• [BRIEF]: For each line below that includes the word "exceptions", make a copy.

━━━━

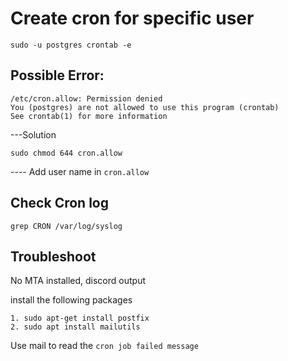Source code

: # Create cron for specific user

    sudo -u postgres crontab -e

## Possible Error:

    /etc/cron.allow: Permission denied
    You (postgres) are not allowed to use this program (crontab)
    See crontab(1) for more information

---Solution

    sudo chmod 644 cron.allow

---- Add user name in `cron.allow`


## Check Cron log

    grep CRON /var/log/syslog

## Troubleshoot

No MTA installed, discord output

install the following packages

    1. sudo apt-get install postfix
    2. sudo apt install mailutils


Use mail to read the `cron job failed message`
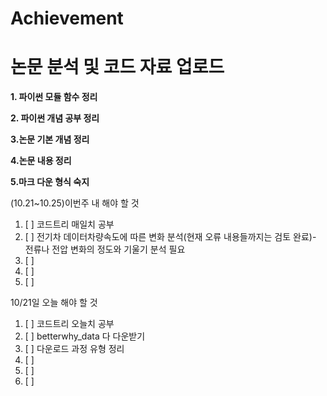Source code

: # Achievement
논문 분석 및 코드 자료 업로드
=====================
**1. 파이썬 모듈 함수 정리**

**2. 파이썬 개념 공부 정리**

**3.논문 기본 개념 정리**

**4.논문 내용 정리**

**5.마크 다운 형식 숙지**




(10.21~10.25)이번주 내 해야 할 것
1. [ ] 코드트리 매일치 공부
2. [ ] 전기차 데이터차량속도에 따른 변화 분석(현재 오류 내용들까지는 검토 완료)- 전류나 전압 변화의 정도와 기울기 분석 필요
3. [ ] 
4. [ ] 
5. [ ] 


10/21일 오늘 해야 할 것
1. [ ] 코드트리 오늘치 공부
2. [ ] betterwhy_data 다 다운받기
3. [ ] 다운로드 과정 유형 정리
4. [ ] 
5. [ ] 
6. [ ] 
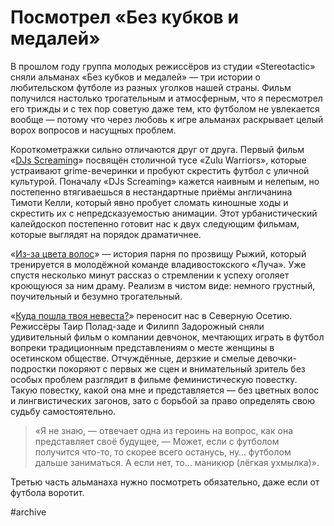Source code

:
# Посмотрел «Без кубков и медалей»

В прошлом году группа молодых режиссёров из студии «Stereotactic» сняли альманах «Без кубков и медалей» — три истории о любительском футболе из разных уголков нашей страны. Фильм получился настолько трогательным и атмосферным, что я пересмотрел его трижды и с тех пор советую даже тем, кто футболом не увлекается вообще — потому что через любовь к игре альманах раскрывает целый ворох вопросов и насущных проблем.

Короткометражки сильно отличаются друг от друга. Первый фильм «[DJs Screaming][1]» посвящён столичной тусе «Zulu Warriors», которые устраивают grime-вечеринки и пробуют скрестить футбол с уличной культурой. Поначалу «DJs Screaming» кажется наивным и нелепым, но постепенно втягиваешься в нестандартные приёмы англичанина Тимоти Келли, который явно пробует сломать киношные ходы и скрестить их с непредсказуемостью анимации. Этот урбанистический калейдоскоп постепенно готовит нас к двух следующим фильмам, которые выглядят на порядок драматичнее.

«[Из-за цвета волос][2]» — история парня по прозвищу Рыжий, который тренируется в молодёжной команде владивостокского «Луча». Уже спустя несколько минут рассказ о стремлении к успеху оголяет кроющуюся за ним драму. Реализм в чистом виде: немного грустный, поучительный и безумно трогательный.

«[Куда пошла твоя невеста?][3]» переносит нас в Северную Осетию. Режиссёры Таир Полад-заде и Филипп Задорожный сняли удивительный фильм о компании девчонок, мечтающих играть в футбол вопреки традиционным представлениям о месте женщины в осетинском обществе. Отчуждённые, дерзкие и смелые девочки-подростки покоряют с первых же сцен и внимательный зритель без особых проблем разглядит в фильме феминистическую повестку. Такую повестку, какой она мне и представляется — без цветных волос и лингвистических загонов, зато с борьбой за право определять свою судьбу самостоятельно.

> «Я не знаю, — отвечает одна из героинь на вопрос, как она представляет своё будущее, — Может, если с футболом получится что-то, то скорее всего останусь, ну… футболом дальше заниматься. А если нет, то… маникюр (лёгкая ухмылка)».

Третью часть альманаха нужно посмотреть обязательно, даже если от футбола воротит.

[1]:	https://www.youtube.com/watch?v=h92mIyHk3Ys
[2]:	https://www.youtube.com/watch?v=7bu66C6qT0A
[3]:	https://www.youtube.com/watch?v=CK12I9JjN5Q

#archive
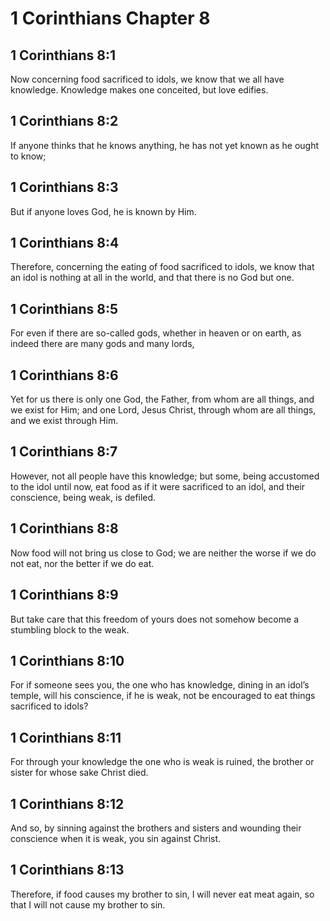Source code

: # 1 Corinthians Chapter 8

## 1 Corinthians 8:1

Now concerning food sacrificed to idols, we know that we all have knowledge. Knowledge makes one conceited, but love edifies.

## 1 Corinthians 8:2

If anyone thinks that he knows anything, he has not yet known as he ought to know;

## 1 Corinthians 8:3

But if anyone loves God, he is known by Him.

## 1 Corinthians 8:4

Therefore, concerning the eating of food sacrificed to idols, we know that an idol is nothing at all in the world, and that there is no God but one.

## 1 Corinthians 8:5

For even if there are so-called gods, whether in heaven or on earth, as indeed there are many gods and many lords,

## 1 Corinthians 8:6

Yet for us there is only one God, the Father, from whom are all things, and we exist for Him; and one Lord, Jesus Christ, through whom are all things, and we exist through Him.

## 1 Corinthians 8:7

However, not all people have this knowledge; but some, being accustomed to the idol until now, eat food as if it were sacrificed to an idol, and their conscience, being weak, is defiled.

## 1 Corinthians 8:8

Now food will not bring us close to God; we are neither the worse if we do not eat, nor the better if we do eat.

## 1 Corinthians 8:9

But take care that this freedom of yours does not somehow become a stumbling block to the weak.

## 1 Corinthians 8:10

For if someone sees you, the one who has knowledge, dining in an idol’s temple, will his conscience, if he is weak, not be encouraged to eat things sacrificed to idols?

## 1 Corinthians 8:11

For through your knowledge the one who is weak is ruined, the brother or sister for whose sake Christ died.

## 1 Corinthians 8:12

And so, by sinning against the brothers and sisters and wounding their conscience when it is weak, you sin against Christ.

## 1 Corinthians 8:13

Therefore, if food causes my brother to sin, I will never eat meat again, so that I will not cause my brother to sin.
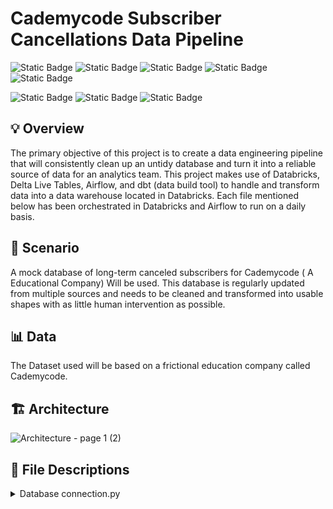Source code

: 
# Cademycode Subscriber Cancellations Data Pipeline
![Static Badge](https://img.shields.io/badge/TechStack%20-Green)   ![Static Badge](https://img.shields.io/badge/dbt-orange)
![Static Badge](https://img.shields.io/badge/Language-SQL-blue)  ![Static Badge](https://img.shields.io/badge/Language-python-blue)  ![Static Badge](https://img.shields.io/badge/airflow-red)


![Static Badge](https://img.shields.io/badge/Lakehouse-Databricks-red) ![Static Badge](https://img.shields.io/badge/Cloud%20Storage-Azure%20ADLS2-blue)  ![Static Badge](https://img.shields.io/badge/Cloud%20Platform%20-%20Mircosoft%20Azure%20-%20blue) 

## :bulb: Overview
The primary objective of this project is to create a data engineering pipeline that will consistently clean up an untidy database and turn it into a reliable source of data for an analytics team. This project makes use of Databricks, Delta Live Tables, Airflow, and dbt (data build tool) to handle and transform data into a data warehouse located in Databricks. Each file mentioned below has been orchestrated in Databricks and Airflow to run on a daily basis.
## :scroll: Scenario
A mock database of long-term canceled subscribers for Cademycode ( A Educational Company) Will be used. This database is regularly updated from multiple sources and needs to be cleaned and transformed into usable shapes with as little human intervention as possible.
## :bar_chart: Data
The Dataset used will be based on a frictional education company called Cademycode.
## :building_construction: Architecture
![Architecture - page 1 (2)](https://github.com/user-attachments/assets/c711cd82-ab2d-48e1-ab1a-ada3758e2ae8)


## :mag_right: File Descriptions
<details>
    <summary> Database connection.py </summary>

Overview
The Database connection.py file is responsible for establishing a connection to an SQLite database, loading environment variables, and performing various data transformation and extraction tasks related to student data.
Key Components
Imports:
The file imports necessary libraries such as os, pandas, numpy, json, dotenv, sqlite3, and logging.
2. Load Environment Variables:
The load_dotenv() function loads environment variables from a .env file, allowing the script to access configuration settings like the working directory and Azure storage account key.
Change Working Directory:
The change_directory(file_path) function attempts to change the current working directory to the specified file_path. If successful, it returns the new working directory; otherwise, it prints an error message.
Database Connection Functions:
create_connection(db_name): This function creates a connection to the specified SQLite database. It returns the connection object or prints an error message if the connection fails.
connect_to_database(): This function calls create_connection() with a hardcoded database name (cademycode.db) and handles any exceptions.
Reading Tables:
read_tables(table_name, con_name): This function reads a specified table from the database and returns it as a Pandas DataFrame. It handles exceptions and returns an empty DataFrame in case of an error.
Data Transformation Functions:
parse_contact_info(df, column_name, char1, char2): Parses JSON-like strings in a specified column and creates new columns based on the parsed data.
get_missing_rows(df, column): Returns a DataFrame containing rows with missing values in a specified column.
drop_missing_rows(df, column): Returns a DataFrame with rows that do not have missing values in a specified column.
concat_into_db(df1, df2): Concatenates two DataFrames along the rows and returns the result.
fill_np_zero(dataset, column_name): Replaces NaN values in a specified column with 0.
drop_colums(dataset, column_name): Drops a specified column from the DataFrame.
not_applicable(dataset, career_id, career_name, hours): Adds a new row to the DataFrame with specified values.
Transformation Logic:
Run_Transfomer(Dataset): This function orchestrates the data transformation process. It applies various transformation functions to clean and prepare the student data, handling missing values and creating a final dataset.
Database Updates:
The script updates the courses and jobs tables by calling the not_applicable() function and dropping duplicates from the jobs DataFrame.
Writing to SQL:
The write_to_sql(dataframe, table_name, connection) function writes a DataFrame to the specified SQL table, replacing existing data if necessary.
Creating Spark DataFrames:
The script creates Spark DataFrames from the Pandas DataFrames for further processing or analysis.
Writing to CSV:
The write_to_csv(dataframe, path) function writes a Spark DataFrame to a specified CSV file path.
12. Copying CSV Files:
The script defines functions to copy CSV files from source to destination paths, iterating over datasets to perform the copy operation.
Summary
Overall, the Database connection.py file serves as a comprehensive script for connecting to an SQLite database, performing data extraction and transformation, and managing the data flow between different formats (Pandas DataFrames, Spark DataFrames, and CSV files). It is designed to facilitate data processing for student-related information, ensuring that the data is clean, structured, and ready for analysis.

━━━━

• [TASK RESULT]:
connect_to_database(): This function calls create_connection() with a hardcoded database name (cademycode.db) and handles any exceptions.
read_tables(table_name, con_name): This function reads a specified table from the database and returns it as a Pandas DataFrame. It handles exceptions and returns an empty DataFrame in case of an error.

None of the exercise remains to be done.